⟨

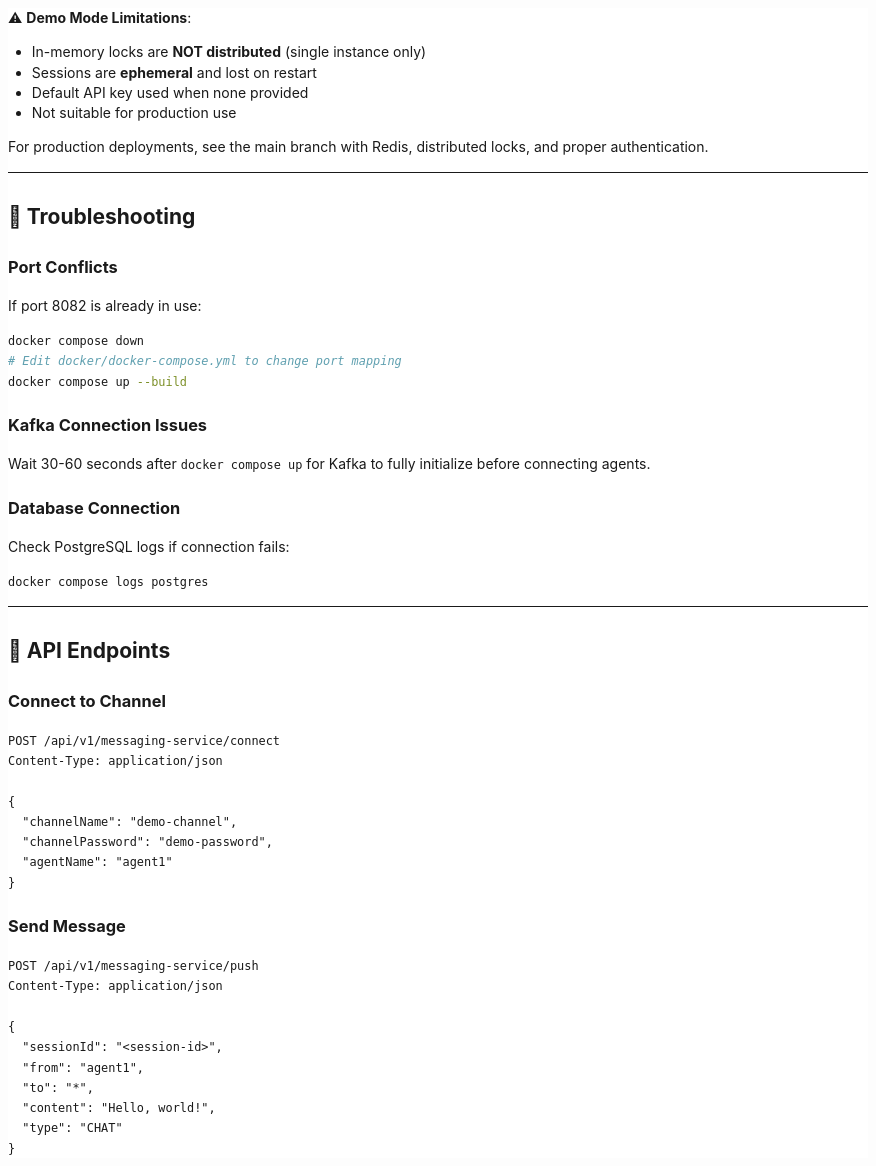 ⚠️ **Demo Mode Limitations**:

- In-memory locks are **NOT distributed** (single instance only)
- Sessions are **ephemeral** and lost on restart
- Default API key used when none provided
- Not suitable for production use

For production deployments, see the main branch with Redis, distributed locks, and proper authentication.

---

## 🐛 Troubleshooting

### Port Conflicts

If port 8082 is already in use:
```bash
docker compose down
# Edit docker/docker-compose.yml to change port mapping
docker compose up --build
```

### Kafka Connection Issues

Wait 30-60 seconds after `docker compose up` for Kafka to fully initialize before connecting agents.

### Database Connection

Check PostgreSQL logs if connection fails:
```bash
docker compose logs postgres
```

---

## 📝 API Endpoints

### Connect to Channel
```http
POST /api/v1/messaging-service/connect
Content-Type: application/json

{
  "channelName": "demo-channel",
  "channelPassword": "demo-password",
  "agentName": "agent1"
}
```

### Send Message
```http
POST /api/v1/messaging-service/push
Content-Type: application/json

{
  "sessionId": "<session-id>",
  "from": "agent1",
  "to": "*",
  "content": "Hello, world!",
  "type": "CHAT"
}
```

⟩

Brief -
Which lines of the listing above hold the word "logs"? Copy each of them.

Result of the task -
Check PostgreSQL logs if connection fails:
docker compose logs postgres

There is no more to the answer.